On Tuesday, Apple was awarded a patent that describes a way to pollute online data to promote privacy. The patent, "Techniques to pollute electronic profiling," was first issued in 2007 and initially was assigned to Novell.

Apple acquired a number of Novell patents in February, following approval from the U.S. Department of Justice. The company did not respond to a request to confirm that this patent was among those acquired from Novell and to comment on whether it sought specifically to acquire this patent.

[ Another tech fight is underway. Read Google Battles YouTube-To-MP3 Conversion Website. ]

The patent covers a method for enhancing privacy by generating fake online identities to confound personal profiling efforts. It describes how concerns about "Big Brother" government surveillance have been supplanted by worries about "Little Brothers," automated programs that monitor people's Internet activities.

Apple hasn't been much concerned with fighting Big Brother since its highly regarded "1984" commercial. But since then, it has found, as Microsoft has, that supporting user privacy can advance its competitive interests and enhance its standing among regulators.

Since Google became Apple's primary competitor, Apple has taken steps to support privacy initiatives that limit the ability of third-parties to collect data useful for advertising. For example, Apple last year added support for the do-not-track browser header in OS X Lion. Its Safari browser also defaults to blocking cookies from third-party websites, a feature Google bypassed (and got in trouble for) as a way to resolve conflicting user preferences.

Apple has also had its privacy proclivities reinforced as a result of the controversy over its storage of unprotected location data on the iPhone and of iOS developers' use of the UID identifier as the key to data profiles of iPhone users.

Apple's profile pollution patent, written in 2005 by or on behalf of inventor Stephen R. Carter for Novell, describes how computer users are taking counter-measures to combat data gathering. "In fact, users are becoming so concerned about dataveillance that a booming industry has arisen that attempts to thwart the data collection. Some examples include 'anonymizers' and 'spyware killers.'"

The patent suggests resistance is futile, as the persistence of concerns about data gathering over seven years suggests. "In a sense if the user engages in any Internet activity, information may be successfully collected about that user," it states. "Thus, even the most cautious Internet users are still being profiled over the Internet via dataveillance techniques from automated [Little] Brothers."

The patent document actually says "Litter Brothers" rather than "Little Brothers" in this one sentence. The typo that turns out to be an apt name for what the patent contemplates: "Techniques to pollute electronic profiling" proposes a way to attack invasive data collection by creating a fake identity, or clone.
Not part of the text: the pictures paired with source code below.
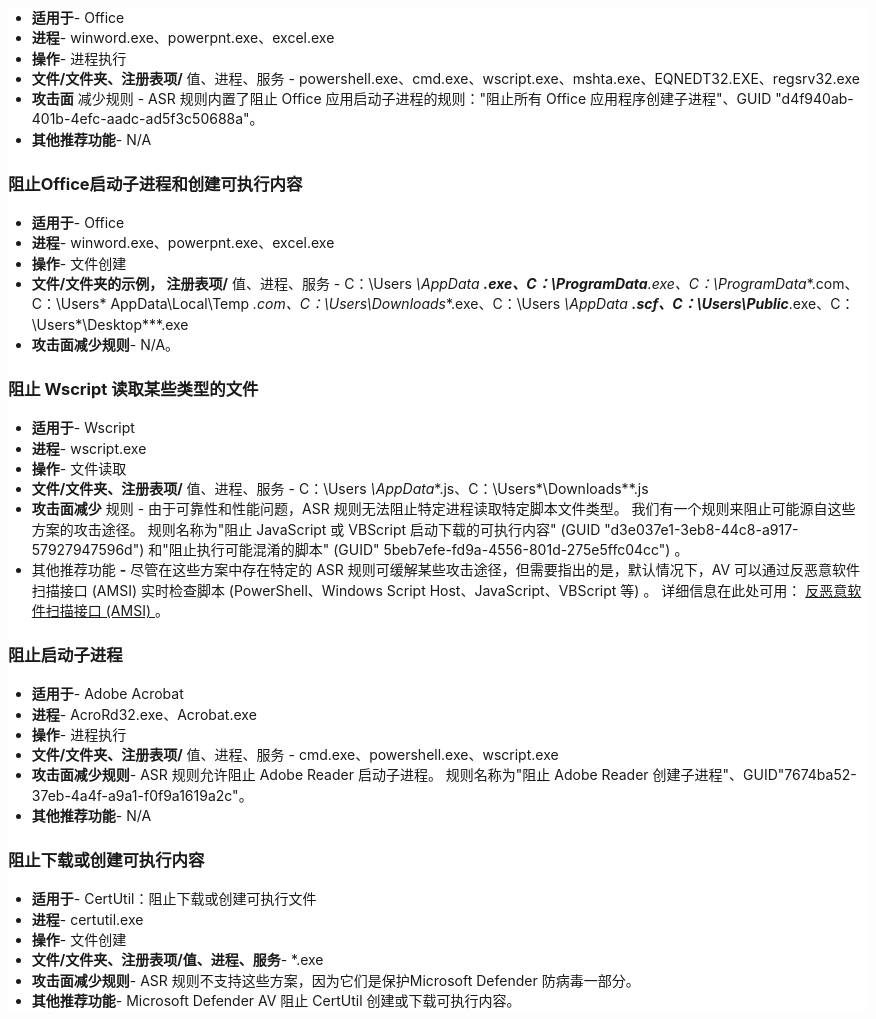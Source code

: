 - **适用于**- Office  
- **进程**- winword.exe、powerpnt.exe、excel.exe
- **操作**- 进程执行
- **文件/文件夹、注册表项/** 值、进程、服务 - powershell.exe、cmd.exe、wscript.exe、mshta.exe、EQNEDT32.EXE、regsrv32.exe
- **攻击面** 减少规则 - ASR 规则内置了阻止 Office 应用启动子进程的规则："阻止所有 Office 应用程序创建子进程"、GUID "d4f940ab-401b-4efc-aadc-ad5f3c50688a"。
- **其他推荐功能**- N/A
    
### <a name="block-office-apps-from-launching-child-processes-and-from-creating-executable-content"></a>阻止Office启动子进程和创建可执行内容

- **适用于**- Office
- **进程**- winword.exe、powerpnt.exe、excel.exe
- **操作**- 文件创建
- **文件/文件夹的示例， 注册表项/** 值、进程、服务 - C：\Users *\AppData **.exe、C：\ProgramData**.exe、C：\ProgramData**.com、C：\Users* AppData\Local\Temp **.com、C：\Users*\Downloads**.exe、C：\Users *\AppData **.scf、C：\Users\Public***.exe、C：\Users*\Desktop***.exe
- **攻击面减少规则**- N/A。

### <a name="block-wscript-from-reading-certain-types-of-files"></a>阻止 Wscript 读取某些类型的文件

- **适用于**- Wscript
- **进程**- wscript.exe
- **操作**- 文件读取
- **文件/文件夹、注册表项/** 值、进程、服务 - C：\Users *\AppData**.js、C：\Users*\Downloads**.js
- **攻击面减少** 规则 - 由于可靠性和性能问题，ASR 规则无法阻止特定进程读取特定脚本文件类型。 我们有一个规则来阻止可能源自这些方案的攻击途径。 规则名称为"阻止 JavaScript 或 VBScript 启动下载的可执行内容" (GUID "d3e037e1-3eb8-44c8-a917-57927947596d") 和"阻止执行可能混淆的脚本" (GUID" 5beb7efe-fd9a-4556-801d-275e5ffc04cc") 。
- 其他推荐功能 **-** 尽管在这些方案中存在特定的 ASR 规则可缓解某些攻击途径，但需要指出的是，默认情况下，AV 可以通过反恶意软件扫描接口 (AMSI) 实时检查脚本 (PowerShell、Windows Script Host、JavaScript、VBScript 等) 。 详细信息在此处可用： [反恶意软件扫描接口 (AMSI) ](/windows/win32/amsi/antimalware-scan-interface-portal)。

### <a name="block-launch-of-child-processes"></a>阻止启动子进程

- **适用于**- Adobe Acrobat
- **进程**- AcroRd32.exe、Acrobat.exe
- **操作**- 进程执行
- **文件/文件夹、注册表项/** 值、进程、服务 - cmd.exe、powershell.exe、wscript.exe
- **攻击面减少规则**- ASR 规则允许阻止 Adobe Reader 启动子进程。 规则名称为"阻止 Adobe Reader 创建子进程"、GUID"7674ba52-37eb-4a4f-a9a1-f0f9a1619a2c"。
- **其他推荐功能**- N/A


### <a name="block-download-or-creation-of-executable-content"></a>阻止下载或创建可执行内容

- **适用于**- CertUtil：阻止下载或创建可执行文件 
- **进程**- certutil.exe
- **操作**- 文件创建
- **文件/文件夹、注册表项/值、进程、服务**- *.exe
- **攻击面减少规则**- ASR 规则不支持这些方案，因为它们是保护Microsoft Defender 防病毒一部分。
- **其他推荐功能**- Microsoft Defender AV 阻止 CertUtil 创建或下载可执行内容。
The patent describes the "clone" as "another identity that is associated with a principal and appears to be the principal to others that interact [with] or monitor the clone over the network."

The clone performs activities in an assigned field of interest, which would typically not reflect the actual interests of the user. Its purpose is to deceive data gatherers.

"Any network eavesdroppers, which are performing dataveillance on a principal, are polluted by the transactions that are in fact divergent from the true principal's areas of interest," the patent says. "In this manner, data collection is not prevented; rather, it is intentionally polluted so as to make any data collection about a principal less valuable and less reliable."

Apple may not ever implement this patent in any of its products, but the impulse to defend oneself against invasive tracking is likely to sustain the development of countermeasures for the foreseeable future.

Don't worry though: Litter Brother will cover your tracks.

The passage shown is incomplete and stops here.